Task material: Begin
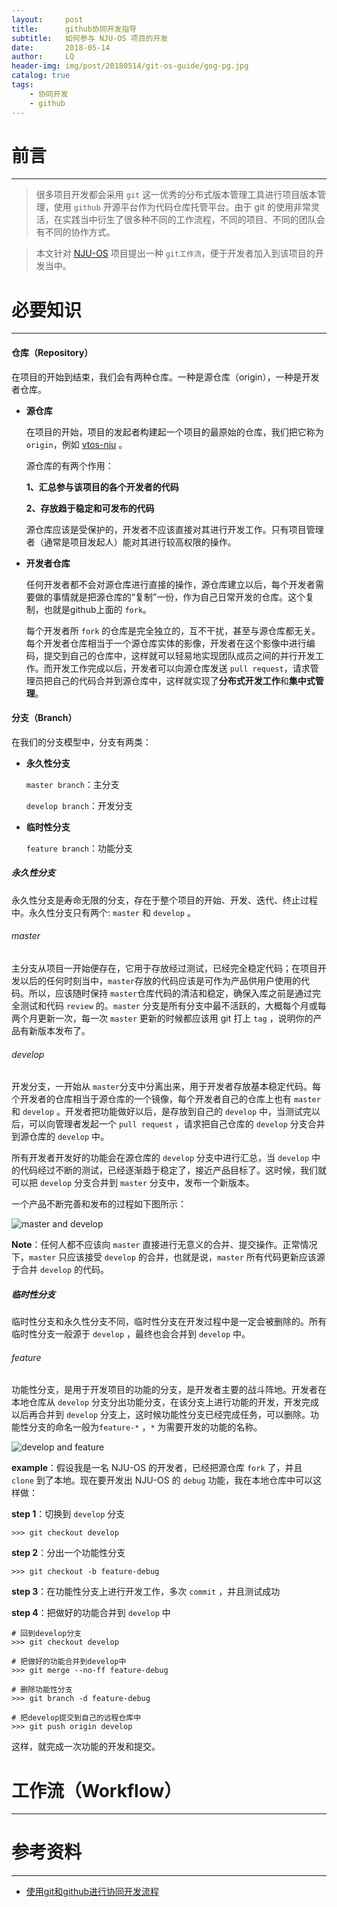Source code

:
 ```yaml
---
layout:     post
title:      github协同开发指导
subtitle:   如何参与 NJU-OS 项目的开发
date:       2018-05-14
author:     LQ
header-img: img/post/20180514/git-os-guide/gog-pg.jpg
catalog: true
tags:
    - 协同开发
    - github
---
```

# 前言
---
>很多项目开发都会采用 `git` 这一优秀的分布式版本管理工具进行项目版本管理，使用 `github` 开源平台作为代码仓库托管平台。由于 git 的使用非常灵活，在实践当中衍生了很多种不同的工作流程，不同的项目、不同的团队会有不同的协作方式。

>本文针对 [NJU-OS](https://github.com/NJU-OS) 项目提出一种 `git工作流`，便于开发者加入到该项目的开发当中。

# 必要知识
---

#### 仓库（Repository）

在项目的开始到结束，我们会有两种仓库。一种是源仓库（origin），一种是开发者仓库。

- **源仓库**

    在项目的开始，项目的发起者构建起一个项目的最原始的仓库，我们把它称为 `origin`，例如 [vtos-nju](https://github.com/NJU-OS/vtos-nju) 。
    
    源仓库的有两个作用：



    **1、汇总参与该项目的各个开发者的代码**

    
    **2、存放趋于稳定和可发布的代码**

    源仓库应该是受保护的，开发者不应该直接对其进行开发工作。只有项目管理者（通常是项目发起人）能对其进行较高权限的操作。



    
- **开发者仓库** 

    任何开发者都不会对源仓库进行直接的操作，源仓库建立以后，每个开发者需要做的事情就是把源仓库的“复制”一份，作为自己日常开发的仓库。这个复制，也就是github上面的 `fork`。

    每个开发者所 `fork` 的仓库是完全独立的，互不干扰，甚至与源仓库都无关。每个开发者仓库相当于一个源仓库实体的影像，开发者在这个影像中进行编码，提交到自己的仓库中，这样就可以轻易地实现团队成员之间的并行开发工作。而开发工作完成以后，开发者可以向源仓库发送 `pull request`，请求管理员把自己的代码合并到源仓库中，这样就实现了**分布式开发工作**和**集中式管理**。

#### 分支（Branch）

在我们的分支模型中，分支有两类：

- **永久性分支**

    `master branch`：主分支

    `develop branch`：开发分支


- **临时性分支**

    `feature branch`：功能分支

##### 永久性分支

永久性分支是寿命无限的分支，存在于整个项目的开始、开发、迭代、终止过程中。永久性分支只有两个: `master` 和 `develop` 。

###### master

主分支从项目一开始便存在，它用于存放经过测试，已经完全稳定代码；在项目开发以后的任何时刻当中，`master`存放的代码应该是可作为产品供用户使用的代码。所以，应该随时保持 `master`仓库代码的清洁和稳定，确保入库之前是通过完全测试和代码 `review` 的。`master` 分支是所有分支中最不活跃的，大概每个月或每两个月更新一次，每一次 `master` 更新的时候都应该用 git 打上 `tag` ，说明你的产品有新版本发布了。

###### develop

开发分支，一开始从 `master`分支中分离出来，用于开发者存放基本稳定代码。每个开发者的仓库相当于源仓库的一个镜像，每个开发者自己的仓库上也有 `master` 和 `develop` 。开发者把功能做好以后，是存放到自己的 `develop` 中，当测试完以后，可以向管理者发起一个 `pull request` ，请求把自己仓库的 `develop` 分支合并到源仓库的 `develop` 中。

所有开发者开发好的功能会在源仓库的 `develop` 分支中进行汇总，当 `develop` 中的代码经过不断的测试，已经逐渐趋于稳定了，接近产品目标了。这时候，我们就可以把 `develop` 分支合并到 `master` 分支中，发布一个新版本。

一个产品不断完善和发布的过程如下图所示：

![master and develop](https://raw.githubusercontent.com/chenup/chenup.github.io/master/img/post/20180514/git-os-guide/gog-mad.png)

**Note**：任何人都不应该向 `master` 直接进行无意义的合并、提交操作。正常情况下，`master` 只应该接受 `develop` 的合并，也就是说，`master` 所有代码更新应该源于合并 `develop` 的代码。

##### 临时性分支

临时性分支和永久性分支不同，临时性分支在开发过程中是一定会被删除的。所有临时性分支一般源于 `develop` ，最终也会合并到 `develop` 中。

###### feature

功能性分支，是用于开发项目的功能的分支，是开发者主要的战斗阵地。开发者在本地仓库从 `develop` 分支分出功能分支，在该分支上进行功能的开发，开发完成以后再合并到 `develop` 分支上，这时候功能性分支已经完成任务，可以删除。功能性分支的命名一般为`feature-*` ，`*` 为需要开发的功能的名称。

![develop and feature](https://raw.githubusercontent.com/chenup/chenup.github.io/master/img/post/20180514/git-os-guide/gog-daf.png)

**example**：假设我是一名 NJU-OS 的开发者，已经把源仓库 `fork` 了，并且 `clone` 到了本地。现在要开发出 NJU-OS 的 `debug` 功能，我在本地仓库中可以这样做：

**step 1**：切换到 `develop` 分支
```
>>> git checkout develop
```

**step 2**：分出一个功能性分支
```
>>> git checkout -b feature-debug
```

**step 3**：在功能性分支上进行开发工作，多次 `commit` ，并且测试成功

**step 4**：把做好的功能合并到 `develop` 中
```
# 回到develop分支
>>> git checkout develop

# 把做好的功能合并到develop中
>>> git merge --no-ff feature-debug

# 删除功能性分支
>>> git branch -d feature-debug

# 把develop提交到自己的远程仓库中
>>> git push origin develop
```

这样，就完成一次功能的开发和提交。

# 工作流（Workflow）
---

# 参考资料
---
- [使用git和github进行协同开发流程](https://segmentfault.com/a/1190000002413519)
Task material: End
→ Task description: Look at the listing and set down only the lines from its start through the line with "##### 永久性分支", word for word and without pictures.

→ Answer for the task:
Source code

:
 ```yaml
---
layout:     post
title:      github协同开发指导
subtitle:   如何参与 NJU-OS 项目的开发
date:       2018-05-14
author:     LQ
header-img: img/post/20180514/git-os-guide/gog-pg.jpg
catalog: true
tags:
    - 协同开发
    - github
---
```

# 前言
---
>很多项目开发都会采用 `git` 这一优秀的分布式版本管理工具进行项目版本管理，使用 `github` 开源平台作为代码仓库托管平台。由于 git 的使用非常灵活，在实践当中衍生了很多种不同的工作流程，不同的项目、不同的团队会有不同的协作方式。

>本文针对 [NJU-OS](https://github.com/NJU-OS) 项目提出一种 `git工作流`，便于开发者加入到该项目的开发当中。

# 必要知识
---

#### 仓库（Repository）

在项目的开始到结束，我们会有两种仓库。一种是源仓库（origin），一种是开发者仓库。

- **源仓库**

    在项目的开始，项目的发起者构建起一个项目的最原始的仓库，我们把它称为 `origin`，例如 [vtos-nju](https://github.com/NJU-OS/vtos-nju) 。
    
    源仓库的有两个作用：



    **1、汇总参与该项目的各个开发者的代码**

    
    **2、存放趋于稳定和可发布的代码**

    源仓库应该是受保护的，开发者不应该直接对其进行开发工作。只有项目管理者（通常是项目发起人）能对其进行较高权限的操作。



    
- **开发者仓库** 

    任何开发者都不会对源仓库进行直接的操作，源仓库建立以后，每个开发者需要做的事情就是把源仓库的“复制”一份，作为自己日常开发的仓库。这个复制，也就是github上面的 `fork`。

    每个开发者所 `fork` 的仓库是完全独立的，互不干扰，甚至与源仓库都无关。每个开发者仓库相当于一个源仓库实体的影像，开发者在这个影像中进行编码，提交到自己的仓库中，这样就可以轻易地实现团队成员之间的并行开发工作。而开发工作完成以后，开发者可以向源仓库发送 `pull request`，请求管理员把自己的代码合并到源仓库中，这样就实现了**分布式开发工作**和**集中式管理**。

#### 分支（Branch）

在我们的分支模型中，分支有两类：

- **永久性分支**

    `master branch`：主分支

    `develop branch`：开发分支


- **临时性分支**

    `feature branch`：功能分支

##### 永久性分支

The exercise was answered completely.